Chuck raised an eyebrow—as if to say _Really? Less than five hundred mil?_— and Blair bristled.

"Well we can't all be billionaires."

"No, but I am. So let me do this for you."

"No." Blair had to look away. She wanted too much to take him up on the offer. And there was no way in hot hell she was going five hundred million dollars in debt to Mephistopheles. Not even her soul was worth that much.

"I don't want to be the girl who was kicked out of school until her rich ex-boyfriend bribed them to take her back. I'd never get over the humiliation."

"I'll make the donation anonymously."

"I'm terrified to think of what you'd want in return," Blair scoffed. "You'll have me servicing your business partners and stripping at board meetings. Delivering packages in a g-string and pasties."

"You paint an enticing picture."

"Oh, like you haven't thought of it already?"

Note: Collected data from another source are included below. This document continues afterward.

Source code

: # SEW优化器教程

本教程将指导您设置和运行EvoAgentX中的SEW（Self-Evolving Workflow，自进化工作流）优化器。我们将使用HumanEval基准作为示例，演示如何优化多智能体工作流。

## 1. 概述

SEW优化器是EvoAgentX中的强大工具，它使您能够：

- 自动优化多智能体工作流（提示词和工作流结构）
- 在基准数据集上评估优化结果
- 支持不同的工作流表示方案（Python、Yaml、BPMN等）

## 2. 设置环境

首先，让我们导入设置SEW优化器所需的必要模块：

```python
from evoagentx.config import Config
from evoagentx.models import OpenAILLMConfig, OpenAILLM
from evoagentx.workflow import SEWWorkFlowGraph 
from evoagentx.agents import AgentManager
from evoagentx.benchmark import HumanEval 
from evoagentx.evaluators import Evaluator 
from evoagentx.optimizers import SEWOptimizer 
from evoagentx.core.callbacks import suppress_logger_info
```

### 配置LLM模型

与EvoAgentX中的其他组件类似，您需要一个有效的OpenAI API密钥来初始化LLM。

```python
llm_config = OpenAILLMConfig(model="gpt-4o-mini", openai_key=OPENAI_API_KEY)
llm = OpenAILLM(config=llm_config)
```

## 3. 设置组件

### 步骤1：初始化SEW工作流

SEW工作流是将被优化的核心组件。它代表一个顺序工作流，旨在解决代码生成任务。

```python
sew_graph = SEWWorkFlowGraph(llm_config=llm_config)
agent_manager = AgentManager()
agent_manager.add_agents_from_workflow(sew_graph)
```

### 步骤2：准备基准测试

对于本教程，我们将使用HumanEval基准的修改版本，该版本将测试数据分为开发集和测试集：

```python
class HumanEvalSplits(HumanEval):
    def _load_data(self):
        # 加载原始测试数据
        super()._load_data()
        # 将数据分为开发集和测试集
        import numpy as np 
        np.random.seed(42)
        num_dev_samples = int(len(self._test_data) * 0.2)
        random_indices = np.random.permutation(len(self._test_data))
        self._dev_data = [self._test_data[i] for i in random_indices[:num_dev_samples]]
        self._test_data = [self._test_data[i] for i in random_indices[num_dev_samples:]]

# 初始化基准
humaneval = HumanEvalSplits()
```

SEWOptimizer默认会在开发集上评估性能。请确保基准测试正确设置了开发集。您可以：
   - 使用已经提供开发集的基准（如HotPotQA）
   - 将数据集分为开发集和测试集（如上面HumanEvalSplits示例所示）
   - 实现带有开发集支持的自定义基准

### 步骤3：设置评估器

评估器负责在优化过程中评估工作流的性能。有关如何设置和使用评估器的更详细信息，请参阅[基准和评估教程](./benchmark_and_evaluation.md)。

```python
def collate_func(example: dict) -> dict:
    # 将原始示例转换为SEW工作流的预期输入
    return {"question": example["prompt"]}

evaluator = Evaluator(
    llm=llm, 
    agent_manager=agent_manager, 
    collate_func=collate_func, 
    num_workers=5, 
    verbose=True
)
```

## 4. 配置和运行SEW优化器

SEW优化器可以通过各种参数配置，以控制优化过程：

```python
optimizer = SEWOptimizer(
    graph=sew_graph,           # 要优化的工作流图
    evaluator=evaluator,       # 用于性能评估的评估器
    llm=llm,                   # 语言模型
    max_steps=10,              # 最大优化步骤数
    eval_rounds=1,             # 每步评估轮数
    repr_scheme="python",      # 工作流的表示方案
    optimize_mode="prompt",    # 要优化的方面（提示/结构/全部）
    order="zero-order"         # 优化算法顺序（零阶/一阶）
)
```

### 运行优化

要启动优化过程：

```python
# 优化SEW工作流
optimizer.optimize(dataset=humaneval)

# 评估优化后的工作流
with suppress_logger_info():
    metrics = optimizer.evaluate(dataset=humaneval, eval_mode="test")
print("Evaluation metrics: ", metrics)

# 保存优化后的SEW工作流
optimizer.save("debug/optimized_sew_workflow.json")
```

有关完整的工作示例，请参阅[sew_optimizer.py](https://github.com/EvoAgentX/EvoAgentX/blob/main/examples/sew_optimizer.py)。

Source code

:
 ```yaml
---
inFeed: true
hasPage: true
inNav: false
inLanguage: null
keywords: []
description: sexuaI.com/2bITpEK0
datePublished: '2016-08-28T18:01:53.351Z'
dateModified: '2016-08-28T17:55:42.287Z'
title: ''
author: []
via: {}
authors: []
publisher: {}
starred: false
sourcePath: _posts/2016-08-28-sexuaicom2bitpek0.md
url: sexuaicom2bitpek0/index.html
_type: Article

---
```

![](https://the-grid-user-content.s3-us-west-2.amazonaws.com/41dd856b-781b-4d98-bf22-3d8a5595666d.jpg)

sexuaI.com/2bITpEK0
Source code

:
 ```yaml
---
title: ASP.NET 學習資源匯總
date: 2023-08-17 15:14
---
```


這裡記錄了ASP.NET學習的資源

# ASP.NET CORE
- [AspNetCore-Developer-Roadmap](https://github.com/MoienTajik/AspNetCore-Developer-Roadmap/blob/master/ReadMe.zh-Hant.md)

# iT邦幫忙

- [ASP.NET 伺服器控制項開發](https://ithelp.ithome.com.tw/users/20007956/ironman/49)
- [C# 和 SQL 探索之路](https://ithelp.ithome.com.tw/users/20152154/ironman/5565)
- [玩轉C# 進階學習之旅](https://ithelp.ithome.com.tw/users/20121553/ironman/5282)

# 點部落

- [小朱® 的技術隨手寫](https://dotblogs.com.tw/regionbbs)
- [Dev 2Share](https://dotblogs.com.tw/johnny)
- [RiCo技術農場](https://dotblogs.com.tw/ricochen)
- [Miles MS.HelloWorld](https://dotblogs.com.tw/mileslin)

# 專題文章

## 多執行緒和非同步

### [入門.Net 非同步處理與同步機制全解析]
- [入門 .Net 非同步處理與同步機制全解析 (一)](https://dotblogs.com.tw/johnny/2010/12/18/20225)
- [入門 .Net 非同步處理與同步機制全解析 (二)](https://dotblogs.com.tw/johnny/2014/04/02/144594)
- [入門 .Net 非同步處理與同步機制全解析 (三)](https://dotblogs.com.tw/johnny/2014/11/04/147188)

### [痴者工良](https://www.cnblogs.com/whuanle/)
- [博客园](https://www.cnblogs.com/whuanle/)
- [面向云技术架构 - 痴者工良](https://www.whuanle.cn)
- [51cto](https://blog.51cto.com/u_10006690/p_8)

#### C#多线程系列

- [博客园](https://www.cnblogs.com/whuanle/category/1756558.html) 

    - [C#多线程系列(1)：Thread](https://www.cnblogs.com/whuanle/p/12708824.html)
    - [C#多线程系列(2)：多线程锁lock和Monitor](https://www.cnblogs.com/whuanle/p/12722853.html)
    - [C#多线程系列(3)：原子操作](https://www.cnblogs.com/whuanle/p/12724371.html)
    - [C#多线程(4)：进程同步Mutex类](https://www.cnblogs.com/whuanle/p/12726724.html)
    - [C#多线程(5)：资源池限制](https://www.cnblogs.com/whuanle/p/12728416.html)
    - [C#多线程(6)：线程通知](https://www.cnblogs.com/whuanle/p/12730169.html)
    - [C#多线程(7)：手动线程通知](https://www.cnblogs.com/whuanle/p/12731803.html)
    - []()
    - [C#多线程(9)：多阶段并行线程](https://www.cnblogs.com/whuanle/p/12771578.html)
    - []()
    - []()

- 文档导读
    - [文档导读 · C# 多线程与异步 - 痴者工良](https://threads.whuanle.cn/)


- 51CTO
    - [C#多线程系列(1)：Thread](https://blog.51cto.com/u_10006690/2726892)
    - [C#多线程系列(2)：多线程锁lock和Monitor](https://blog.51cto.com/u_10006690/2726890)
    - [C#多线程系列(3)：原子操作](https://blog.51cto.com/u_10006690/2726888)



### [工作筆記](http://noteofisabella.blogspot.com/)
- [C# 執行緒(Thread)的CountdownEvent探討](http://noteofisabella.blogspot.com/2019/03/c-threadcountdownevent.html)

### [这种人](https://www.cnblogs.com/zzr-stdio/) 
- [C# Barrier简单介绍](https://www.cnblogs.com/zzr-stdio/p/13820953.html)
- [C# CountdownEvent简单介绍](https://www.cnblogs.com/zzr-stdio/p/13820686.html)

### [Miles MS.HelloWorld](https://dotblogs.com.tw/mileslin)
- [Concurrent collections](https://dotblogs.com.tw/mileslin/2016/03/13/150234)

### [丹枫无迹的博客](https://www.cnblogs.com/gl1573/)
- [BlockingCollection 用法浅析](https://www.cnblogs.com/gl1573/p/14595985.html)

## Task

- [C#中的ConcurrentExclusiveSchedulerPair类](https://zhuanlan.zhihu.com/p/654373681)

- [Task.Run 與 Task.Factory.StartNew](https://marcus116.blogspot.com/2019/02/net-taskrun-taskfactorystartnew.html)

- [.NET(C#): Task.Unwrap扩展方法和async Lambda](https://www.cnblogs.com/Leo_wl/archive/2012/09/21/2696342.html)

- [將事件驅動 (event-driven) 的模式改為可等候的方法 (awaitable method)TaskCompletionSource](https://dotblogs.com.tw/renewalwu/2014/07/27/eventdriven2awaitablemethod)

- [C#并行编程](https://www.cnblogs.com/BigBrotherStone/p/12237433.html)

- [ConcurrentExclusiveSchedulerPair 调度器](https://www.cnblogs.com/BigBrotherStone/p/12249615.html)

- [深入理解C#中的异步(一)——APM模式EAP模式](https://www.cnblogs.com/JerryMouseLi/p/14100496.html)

"I'll do nothing but think about it from now on. But I don't want any payment other than your continued academic excellence. Take the money, Blair."

"No."

"Take it."

"No!"

"Why not?"

"Because, I did it!" The words hung in the air. Like a neon arrow pointing at her head, they blinked out _guilty, guilty, guilty._ No three words—not even of eight letters—had ever scorched so hard coming out.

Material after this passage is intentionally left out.